Close Call – markets show their teeth

May 24, 2011

FOREX, Global Macro

Yesterday we asked if risk is going off and we’d have to argue that if it’s not off it is a little ripe. Yesterday’s price action in Asia kicked off a rout in equities, currencies, commodities and rally in interest rates. But, as is often the case the Asian lead faltered once it hit the shores of the United States. So, in truth the price action overnight was not as bad as it could have been. Certainly markets got pummeled at some points with the AUD trading down to 1.0480, the S&P down to 1312 and the SPI futures 4609. But there was not the wholesale rout we could have seen – rather the uncomfortable feeling that the last 24 hours has been portenous

So in context of what could have been a very poor night’s trade all we got was a volatile bad night’s trade. However, regardless of the fact that markets came back from their lows the economic underpinnings of this rally are eroding almost faster than the psychological ones. Look at last night’s data for example, specifically the PMI results in Europe covered left.

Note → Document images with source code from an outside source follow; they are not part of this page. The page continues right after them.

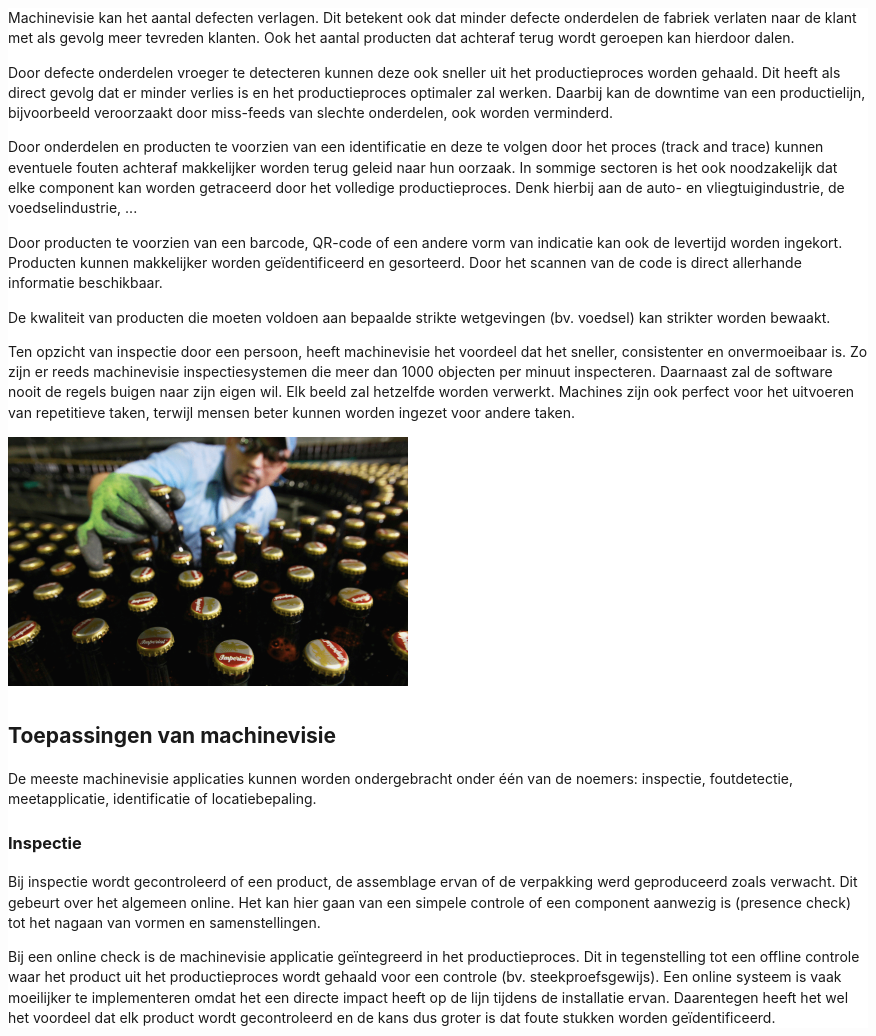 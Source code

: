 Machinevisie kan het aantal defecten verlagen. Dit betekent ook dat minder defecte onderdelen de fabriek verlaten naar de klant met als gevolg meer tevreden klanten. Ook het aantal producten dat achteraf terug wordt geroepen kan hierdoor dalen.

Door defecte onderdelen vroeger te detecteren kunnen deze ook sneller uit het productieproces worden gehaald. Dit heeft als direct gevolg dat er minder verlies is en het productieproces optimaler zal werken. Daarbij kan de downtime van een productielijn, bijvoorbeeld veroorzaakt door miss-feeds van slechte onderdelen, ook worden verminderd.

Door onderdelen en producten te voorzien van een identificatie en deze te volgen door het proces (track and trace) kunnen eventuele fouten achteraf makkelijker worden terug geleid naar hun oorzaak. In sommige sectoren is het ook noodzakelijk dat elke component kan worden getraceerd door het volledige productieproces. Denk hierbij aan de auto- en vliegtuigindustrie, de voedselindustrie, ...

Door producten te voorzien van een barcode, QR-code of een andere vorm van indicatie kan ook de levertijd worden ingekort. Producten kunnen makkelijker worden geïdentificeerd en gesorteerd. Door het scannen van de code is direct allerhande informatie beschikbaar.

De kwaliteit van producten die moeten voldoen aan bepaalde strikte wetgevingen (bv. voedsel) kan strikter worden bewaakt.

Ten opzicht van inspectie door een persoon, heeft machinevisie het voordeel dat het sneller, consistenter en onvermoeibaar is. Zo zijn er reeds machinevisie inspectiesystemen die meer dan 1000 objecten per minuut inspecteren. Daarnaast zal de software nooit de regels buigen naar zijn eigen wil. Elk beeld zal hetzelfde worden verwerkt. Machines zijn ook perfect voor het uitvoeren van repetitieve taken, terwijl mensen beter kunnen worden ingezet voor andere taken.

![Inspectie door persoon[^2]](img/human_inspection.png)

[^2]: Tom Parker/OneRedEye. Human inspection of defective finishes. Opgehaald van http://graphene.limited/deep-dive-into-technology-2/glass-empty-bottle-inspecto/finish-inspection-crown.html

## Toepassingen van machinevisie

De meeste machinevisie applicaties kunnen worden ondergebracht onder één van de noemers: inspectie, foutdetectie, meetapplicatie, identificatie of locatiebepaling.

### Inspectie

Bij inspectie wordt gecontroleerd of een product, de assemblage ervan of de verpakking werd geproduceerd zoals verwacht. Dit gebeurt over het algemeen online. Het kan hier gaan van een simpele controle of een component aanwezig is (presence check) tot het nagaan van vormen en samenstellingen.

Bij een online check is de machinevisie applicatie geïntegreerd in het productieproces. Dit in tegenstelling tot een offline controle waar het product uit het productieproces wordt gehaald voor een controle (bv. steekproefsgewijs). Een online systeem is vaak moeilijker te implementeren omdat het een directe impact heeft op de lijn tijdens de installatie ervan. Daarentegen heeft het wel het voordeel dat elk product wordt gecontroleerd en de kans dus groter is dat foute stukken worden geïdentificeerd.


[^1]: Illumination Technologies Inc. Machine Vision. Opgehaald van http://www.illuminationtech.com
[^3]: How Stuff Works (2009). How Laminate Floors Work. Opgehaald van http://home.howstuffworks.com/home-improvement/home-diy/flooring/laminate-floor1.htm
[^4]: Decision Technology, LLC. Non-Contact Measurement and Inspection Tool for Bolt Threads. Opgehaald van http://www.visionintegrator.com/vision-technology-case-study7.htm
[^5]: Cubic Machinery, Inc. Safely Palletizing products with humans working closely. Opgehaald van http://www.cubicautomation.com/solutions
[^6]: Carroll, J. (2014). 3D pattern matching. Opgehaald van http://www.vision-systems.com/articles/2014/09/tips-for-2d-and-3d-pattern-matching-in-machine-vision-applications.html
[^7]: Reference lost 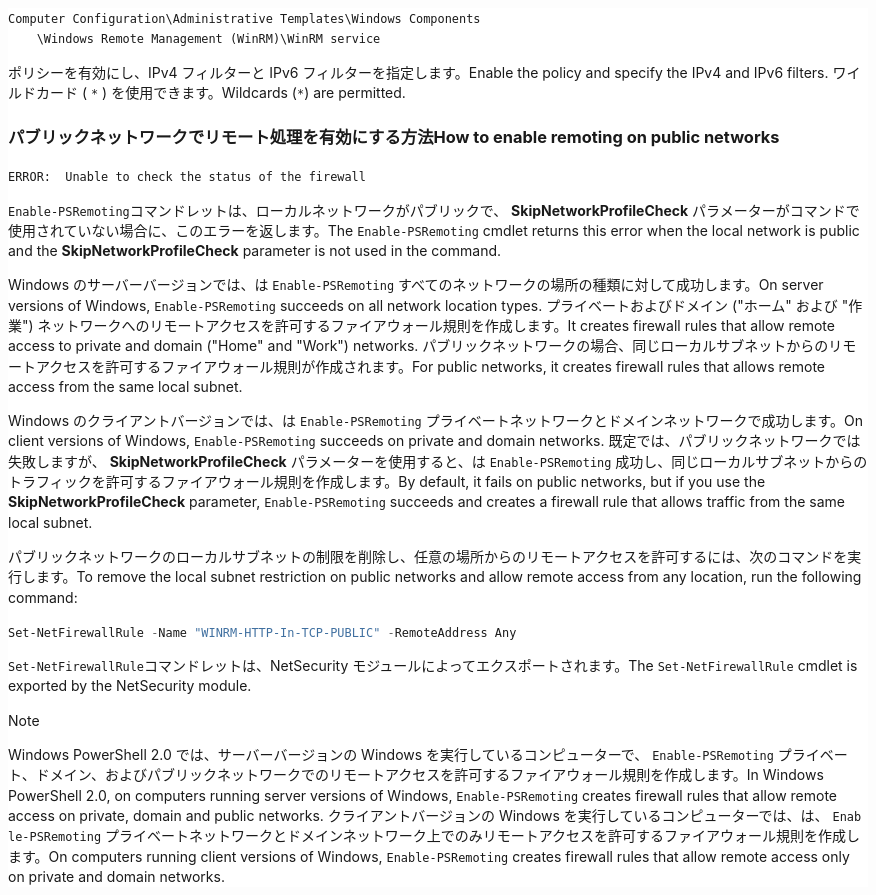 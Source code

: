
 ```
Computer Configuration\Administrative Templates\Windows Components
    \Windows Remote Management (WinRM)\WinRM service
```

<span data-ttu-id="be089-140">ポリシーを有効にし、IPv4 フィルターと IPv6 フィルターを指定します。</span><span class="sxs-lookup"><span data-stu-id="be089-140">Enable the policy and specify the IPv4 and IPv6 filters.</span></span> <span data-ttu-id="be089-141">ワイルドカード ( `*` ) を使用できます。</span><span class="sxs-lookup"><span data-stu-id="be089-141">Wildcards (`*`) are permitted.</span></span>

### <a name="how-to-enable-remoting-on-public-networks"></a><span data-ttu-id="be089-142">パブリックネットワークでリモート処理を有効にする方法</span><span class="sxs-lookup"><span data-stu-id="be089-142">How to enable remoting on public networks</span></span>

```
ERROR:  Unable to check the status of the firewall
```

<span data-ttu-id="be089-143">`Enable-PSRemoting`コマンドレットは、ローカルネットワークがパブリックで、 **SkipNetworkProfileCheck** パラメーターがコマンドで使用されていない場合に、このエラーを返します。</span><span class="sxs-lookup"><span data-stu-id="be089-143">The `Enable-PSRemoting` cmdlet returns this error when the local network is public and the **SkipNetworkProfileCheck** parameter is not used in the command.</span></span>

<span data-ttu-id="be089-144">Windows のサーバーバージョンでは、は `Enable-PSRemoting` すべてのネットワークの場所の種類に対して成功します。</span><span class="sxs-lookup"><span data-stu-id="be089-144">On server versions of Windows, `Enable-PSRemoting` succeeds on all network location types.</span></span> <span data-ttu-id="be089-145">プライベートおよびドメイン ("ホーム" および "作業") ネットワークへのリモートアクセスを許可するファイアウォール規則を作成します。</span><span class="sxs-lookup"><span data-stu-id="be089-145">It creates firewall rules that allow remote access to private and domain ("Home" and "Work") networks.</span></span> <span data-ttu-id="be089-146">パブリックネットワークの場合、同じローカルサブネットからのリモートアクセスを許可するファイアウォール規則が作成されます。</span><span class="sxs-lookup"><span data-stu-id="be089-146">For public networks, it creates firewall rules that allows remote access from the same local subnet.</span></span>

<span data-ttu-id="be089-147">Windows のクライアントバージョンでは、は `Enable-PSRemoting` プライベートネットワークとドメインネットワークで成功します。</span><span class="sxs-lookup"><span data-stu-id="be089-147">On client versions of Windows, `Enable-PSRemoting` succeeds on private and domain networks.</span></span> <span data-ttu-id="be089-148">既定では、パブリックネットワークでは失敗しますが、 **SkipNetworkProfileCheck** パラメーターを使用すると、は `Enable-PSRemoting` 成功し、同じローカルサブネットからのトラフィックを許可するファイアウォール規則を作成します。</span><span class="sxs-lookup"><span data-stu-id="be089-148">By default, it fails on public networks, but if you use the **SkipNetworkProfileCheck** parameter, `Enable-PSRemoting` succeeds and creates a firewall rule that allows traffic from the same local subnet.</span></span>

<span data-ttu-id="be089-149">パブリックネットワークのローカルサブネットの制限を削除し、任意の場所からのリモートアクセスを許可するには、次のコマンドを実行します。</span><span class="sxs-lookup"><span data-stu-id="be089-149">To remove the local subnet restriction on public networks and allow remote access from any location, run the following command:</span></span>

```powershell
Set-NetFirewallRule -Name "WINRM-HTTP-In-TCP-PUBLIC" -RemoteAddress Any
```

<span data-ttu-id="be089-150">`Set-NetFirewallRule`コマンドレットは、NetSecurity モジュールによってエクスポートされます。</span><span class="sxs-lookup"><span data-stu-id="be089-150">The `Set-NetFirewallRule` cmdlet is exported by the NetSecurity module.</span></span>

> [!NOTE]
> <span data-ttu-id="be089-151">Windows PowerShell 2.0 では、サーバーバージョンの Windows を実行しているコンピューターで、 `Enable-PSRemoting` プライベート、ドメイン、およびパブリックネットワークでのリモートアクセスを許可するファイアウォール規則を作成します。</span><span class="sxs-lookup"><span data-stu-id="be089-151">In Windows PowerShell 2.0, on computers running server versions of Windows, `Enable-PSRemoting` creates firewall rules that allow remote access on private, domain and public networks.</span></span> <span data-ttu-id="be089-152">クライアントバージョンの Windows を実行しているコンピューターでは、は、 `Enable-PSRemoting` プライベートネットワークとドメインネットワーク上でのみリモートアクセスを許可するファイアウォール規則を作成します。</span><span class="sxs-lookup"><span data-stu-id="be089-152">On computers running client versions of Windows, `Enable-PSRemoting` creates firewall rules that allow remote access only on private and domain networks.</span></span>
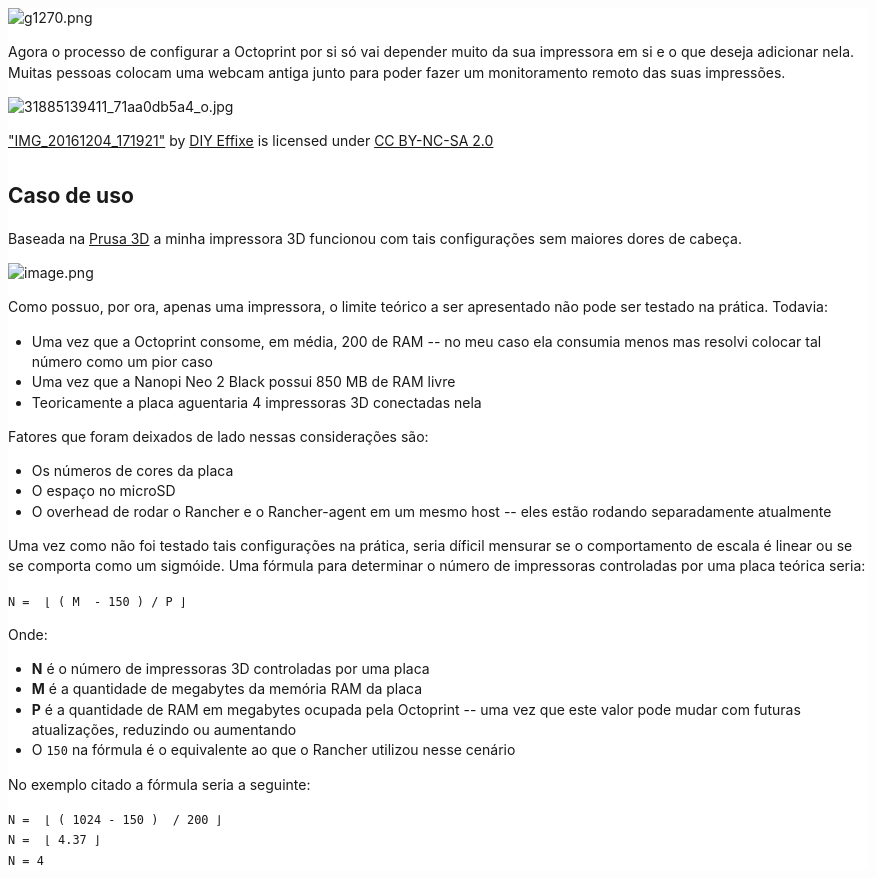 ![g1270.png](https://cdn.hashnode.com/res/hashnode/image/upload/v1597802545390/u5KvEIXVw.png)

Agora o processo de configurar a Octoprint por si só vai depender muito da sua impressora em si e o que deseja adicionar nela. Muitas pessoas colocam uma webcam antiga junto para poder fazer um monitoramento remoto das suas impressões.

![31885139411_71aa0db5a4_o.jpg](https://cdn.hashnode.com/res/hashnode/image/upload/v1597800402656/ejcxj-AZD.jpeg)

["IMG_20161204_171921"](https://www.flickr.com/photos/66223705@N04/31885139411) by [DIY Effixe](https://www.flickr.com/photos/66223705@N04) is licensed under [CC BY-NC-SA 2.0](https://creativecommons.org/licenses/by-nc-sa/2.0/?ref=ccsearch&atype=rich)

## Caso de uso

Baseada na [Prusa 3D](https://www.prusa3d.com/) a minha impressora 3D funcionou com tais configurações sem maiores dores de cabeça.

![image.png](https://cdn.hashnode.com/res/hashnode/image/upload/v1597804866838/b3YmXfDM4.png)

Como possuo, por ora, apenas uma impressora, o limite teórico a ser apresentado não pode ser testado na prática. Todavia:

- Uma vez que a Octoprint consome, em média, 200 de RAM -- no meu caso ela consumia menos mas resolvi colocar tal número como um pior caso
- Uma vez que a Nanopi Neo 2 Black possui 850 MB de RAM livre
- Teoricamente a placa aguentaria 4 impressoras 3D conectadas nela

Fatores que foram deixados de lado nessas considerações são:

- Os números de cores da placa
- O espaço no microSD
- O overhead de rodar o Rancher e o Rancher-agent em um mesmo host -- eles estão rodando separadamente atualmente
 
Uma vez como não foi testado tais configurações na prática, seria díficil mensurar se o comportamento de escala é linear ou se se comporta como um sigmóide. Uma fórmula para determinar o número de impressoras controladas por uma placa teórica seria:

```
N =  ⌊ ( M  - 150 ) / P ⌋ 
```

Onde:

- **N** é o número de impressoras 3D controladas por uma placa
- **M** é a quantidade de megabytes da memória RAM da placa
- **P** é a quantidade de RAM em megabytes ocupada pela Octoprint -- uma vez que este valor pode mudar com futuras atualizações, reduzindo ou aumentando
- O `150` na fórmula é o equivalente ao que o Rancher utilizou nesse cenário

No exemplo citado a fórmula seria a seguinte:

```
N =  ⌊ ( 1024 - 150 )  / 200 ⌋ 
N =  ⌊ 4.37 ⌋ 
N = 4
```

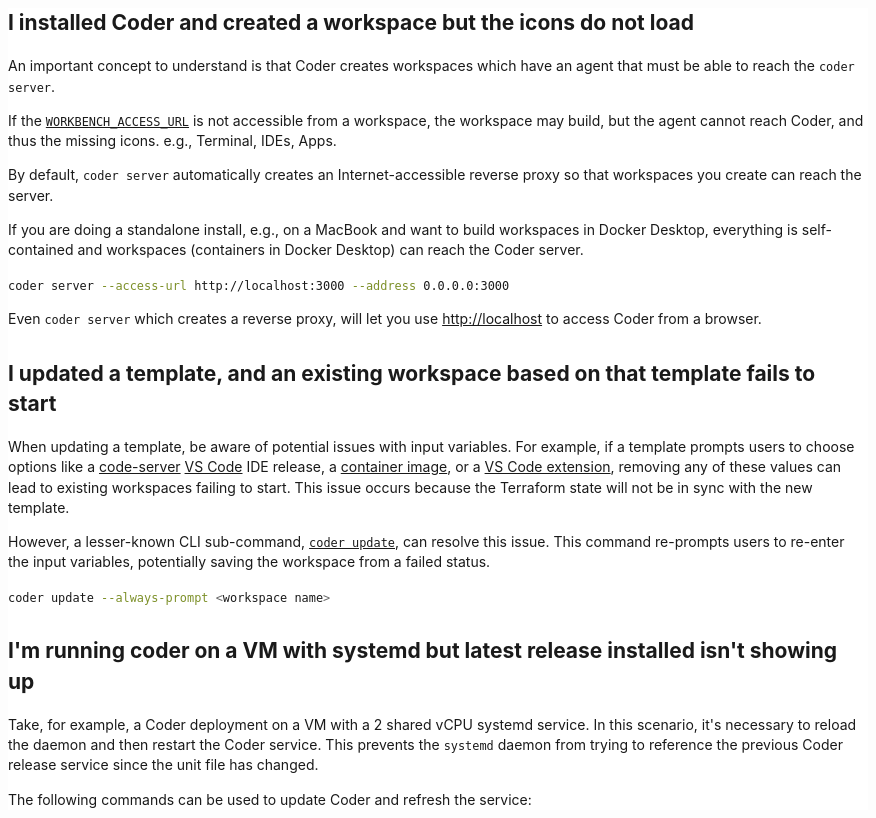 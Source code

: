 ## I installed Coder and created a workspace but the icons do not load

An important concept to understand is that Coder creates workspaces which have
an agent that must be able to reach the `coder server`.

If the [`WORKBENCH_ACCESS_URL`](../admin/setup/index.md#access-url) is not
accessible from a workspace, the workspace may build, but the agent cannot reach
Coder, and thus the missing icons. e.g., Terminal, IDEs, Apps.

By default, `coder server` automatically creates an Internet-accessible
reverse proxy so that workspaces you create can reach the server.

If you are doing a standalone install, e.g., on a MacBook and want to build
workspaces in Docker Desktop, everything is self-contained and workspaces
(containers in Docker Desktop) can reach the Coder server.

```sh
coder server --access-url http://localhost:3000 --address 0.0.0.0:3000
```

Even `coder server` which creates a reverse proxy, will let you use
<http://localhost> to access Coder from a browser.

## I updated a template, and an existing workspace based on that template fails to start

When updating a template, be aware of potential issues with input variables. For
example, if a template prompts users to choose options like a
[code-server](https://github.com/coder/code-server)
[VS Code](https://code.visualstudio.com/) IDE release, a
[container image](https://hub.docker.com/u/codercom), or a
[VS Code extension](https://marketplace.visualstudio.com/vscode), removing any
of these values can lead to existing workspaces failing to start. This issue
occurs because the Terraform state will not be in sync with the new template.

However, a lesser-known CLI sub-command,
[`coder update`](../reference/cli/update.md), can resolve this issue. This
command re-prompts users to re-enter the input variables, potentially saving the
workspace from a failed status.

```sh
coder update --always-prompt <workspace name>
```

## I'm running coder on a VM with systemd but latest release installed isn't showing up

Take, for example, a Coder deployment on a VM with a 2 shared vCPU systemd
service. In this scenario, it's necessary to reload the daemon and then restart
the Coder service. This prevents the `systemd` daemon from trying to reference
the previous Coder release service since the unit file has changed.

The following commands can be used to update Coder and refresh the service:
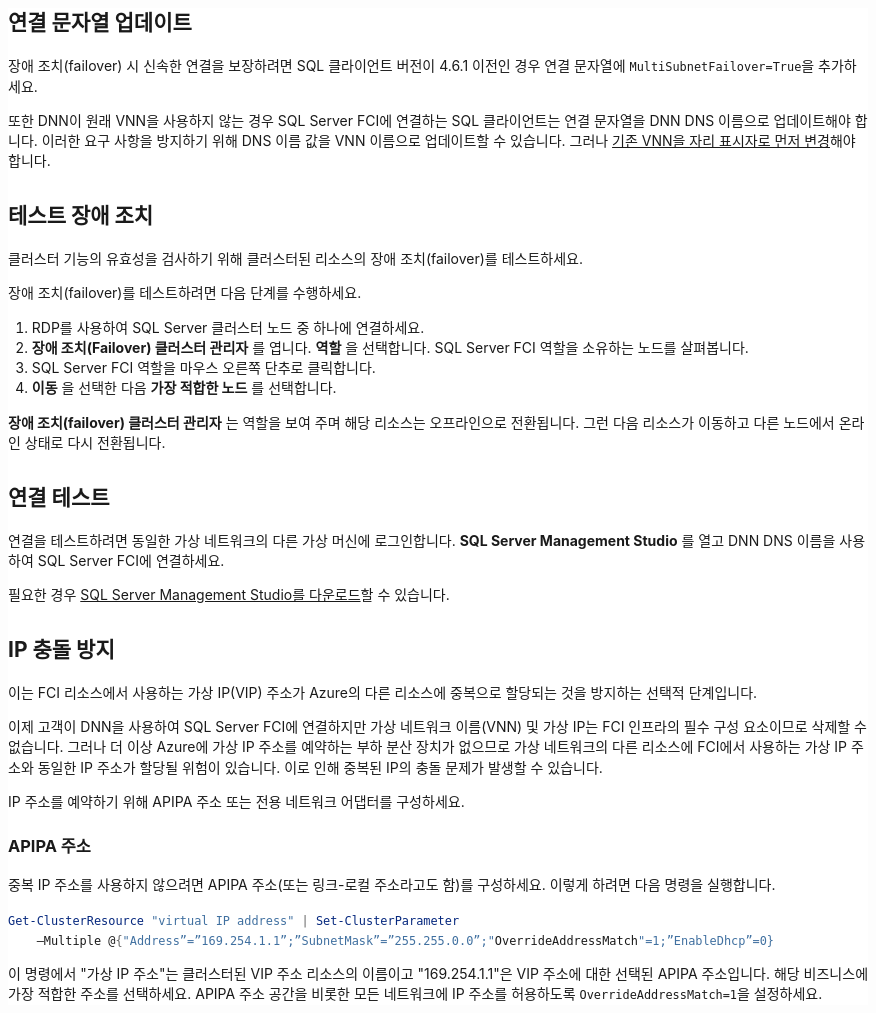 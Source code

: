 ## <a name="update-connection-string"></a>연결 문자열 업데이트

장애 조치(failover) 시 신속한 연결을 보장하려면 SQL 클라이언트 버전이 4.6.1 이전인 경우 연결 문자열에 `MultiSubnetFailover=True`을 추가하세요. 

또한 DNN이 원래 VNN을 사용하지 않는 경우 SQL Server FCI에 연결하는 SQL 클라이언트는 연결 문자열을 DNN DNS 이름으로 업데이트해야 합니다. 이러한 요구 사항을 방지하기 위해 DNS 이름 값을 VNN 이름으로 업데이트할 수 있습니다. 그러나 [기존 VNN을 자리 표시자로 먼저 변경](#rename-the-vnn)해야 합니다. 

## <a name="test-failover"></a>테스트 장애 조치


클러스터 기능의 유효성을 검사하기 위해 클러스터된 리소스의 장애 조치(failover)를 테스트하세요. 


장애 조치(failover)를 테스트하려면 다음 단계를 수행하세요. 

1. RDP를 사용하여 SQL Server 클러스터 노드 중 하나에 연결하세요.
1. **장애 조치(Failover) 클러스터 관리자** 를 엽니다. **역할** 을 선택합니다. SQL Server FCI 역할을 소유하는 노드를 살펴봅니다.
1. SQL Server FCI 역할을 마우스 오른쪽 단추로 클릭합니다. 
1. **이동** 을 선택한 다음 **가장 적합한 노드** 를 선택합니다.

**장애 조치(failover) 클러스터 관리자** 는 역할을 보여 주며 해당 리소스는 오프라인으로 전환됩니다. 그런 다음 리소스가 이동하고 다른 노드에서 온라인 상태로 다시 전환됩니다.

## <a name="test-connectivity"></a>연결 테스트

연결을 테스트하려면 동일한 가상 네트워크의 다른 가상 머신에 로그인합니다. **SQL Server Management Studio** 를 열고 DNN DNS 이름을 사용하여 SQL Server FCI에 연결하세요.

필요한 경우 [SQL Server Management Studio를 다운로드](/sql/ssms/download-sql-server-management-studio-ssms)할 수 있습니다.


## <a name="avoid-ip-conflict"></a>IP 충돌 방지

이는 FCI 리소스에서 사용하는 가상 IP(VIP) 주소가 Azure의 다른 리소스에 중복으로 할당되는 것을 방지하는 선택적 단계입니다. 

이제 고객이 DNN을 사용하여 SQL Server FCI에 연결하지만 가상 네트워크 이름(VNN) 및 가상 IP는 FCI 인프라의 필수 구성 요소이므로 삭제할 수 없습니다. 그러나 더 이상 Azure에 가상 IP 주소를 예약하는 부하 분산 장치가 없으므로 가상 네트워크의 다른 리소스에 FCI에서 사용하는 가상 IP 주소와 동일한 IP 주소가 할당될 위험이 있습니다. 이로 인해 중복된 IP의 충돌 문제가 발생할 수 있습니다. 

IP 주소를 예약하기 위해 APIPA 주소 또는 전용 네트워크 어댑터를 구성하세요. 

### <a name="apipa-address"></a>APIPA 주소

중복 IP 주소를 사용하지 않으려면 APIPA 주소(또는 링크-로컬 주소라고도 함)를 구성하세요. 이렇게 하려면 다음 명령을 실행합니다.

```powershell
Get-ClusterResource "virtual IP address" | Set-ClusterParameter 
    –Multiple @{"Address”=”169.254.1.1”;”SubnetMask”=”255.255.0.0”;"OverrideAddressMatch"=1;”EnableDhcp”=0}
```

이 명령에서 "가상 IP 주소"는 클러스터된 VIP 주소 리소스의 이름이고 "169.254.1.1"은 VIP 주소에 대한 선택된 APIPA 주소입니다. 해당 비즈니스에 가장 적합한 주소를 선택하세요. APIPA 주소 공간을 비롯한 모든 네트워크에 IP 주소를 허용하도록 `OverrideAddressMatch=1`을 설정하세요.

But first, some background. When faced with the biggest synchronous downturn in the global economy since the Great Depression, Central Banks and Governments around the world went ‘all in’ in an attempt to keep economies afloat until the consumers retrenchment passed and the credit/consumption dynamic of the past quarter of a century got back underway. Purchasing Manager Indices, given they represent the views of the “real” economy were both the bellwether and beneficiary of the central bank and government largesse. It was the engine of the recovery, the coal face of where we were headed and it gave succour to businesses as it told them thing in the economy were on the improve and it gave equity analysts justification for earnings estimates which have subsequently proven correct in many cases. We won’t argue about composition of earnings, thats for another day.

Here is the chart of the JP Morgan Global PMI

Clearly we can see the bounce from the lows but the stalling for the last 18 months and now pullback is also clearly in evidence. So, what we see here is that the engine of better economic growth over the past couple of years is slowing again. While consumers have been retrenching and rebuilding balance sheets business has been doing relatively well but the European PMI results out overnight were pretty poor and came on the same day the Chinese Flash PMI showed that it too was falling.

It is easy for markets to forget the embedded flaw in the reflation trade when manufacturing and service sectors of the economy are doing ok. They can wrap themselves in a blanket that says that all will be well consumers will come along soon. But, like retailers in Australia still wondering where all the income the RBA keeps talking about from the mining boom has gone, market players must confront the reality that the global growth profile is deteriorating. This means a re-jigging of earnings assumptions at corporations leading to lower valuations.

It means that the demand for commodities must be reworked and takes hot air from the speculative froth that is commodity markets at the moment. We can see this in the next chart from Bloomberg which is the AUD/USD, EUR/USD, S&P 500 and the CRB Commodity Index.

This chart is saved on my Bloomy screen as “Risk On/Off” (there are many different ways to represent this and many different assets – these are just my choices) and to me it is indicative of where the market is heading at the moment.  This is particulalry the case when we get further news from Europe of Belgian ratings down grade, Spanish regional elections results and street protests, UK Banks not lending their agreed amount and Home Builders suffering again.

If we trusted the message that PMI’s were telling us on the way up then we must listen to what is being said now. Crucially at a time when we are heading toward summer holidays and a seasonal de-risking this economic fact must, by definition, cause a recalibration of the risks metrics that traders and investors are working with. As we say often, when uncertainty rises planning is harder, fear grows and chips are taken off the table. So while last night’s trade was nowhere near as bad as it could have been it does signal that the rally of the last few months looks like it is headed on a summer holiday.